* **What to work on**: Print every line of the data word for word.

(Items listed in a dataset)

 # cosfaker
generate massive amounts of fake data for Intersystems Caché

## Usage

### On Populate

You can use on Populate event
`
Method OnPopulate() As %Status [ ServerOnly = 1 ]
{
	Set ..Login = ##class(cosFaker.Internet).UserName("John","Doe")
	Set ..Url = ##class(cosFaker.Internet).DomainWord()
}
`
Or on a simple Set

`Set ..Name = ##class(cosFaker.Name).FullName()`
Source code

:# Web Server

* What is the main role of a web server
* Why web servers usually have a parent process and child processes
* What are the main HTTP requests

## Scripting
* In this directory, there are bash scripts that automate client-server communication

* **Output below**:
 # cosfaker
generate massive amounts of fake data for Intersystems Caché

## Usage

### On Populate

You can use on Populate event
`
Method OnPopulate() As %Status [ ServerOnly = 1 ]
{
	Set ..Login = ##class(cosFaker.Internet).UserName("John","Doe")
	Set ..Url = ##class(cosFaker.Internet).DomainWord()
}
`
Or on a simple Set

`Set ..Name = ##class(cosFaker.Name).FullName()`
Source code

:# Web Server

* What is the main role of a web server
* Why web servers usually have a parent process and child processes
* What are the main HTTP requests

## Scripting
* In this directory, there are bash scripts that automate client-server communication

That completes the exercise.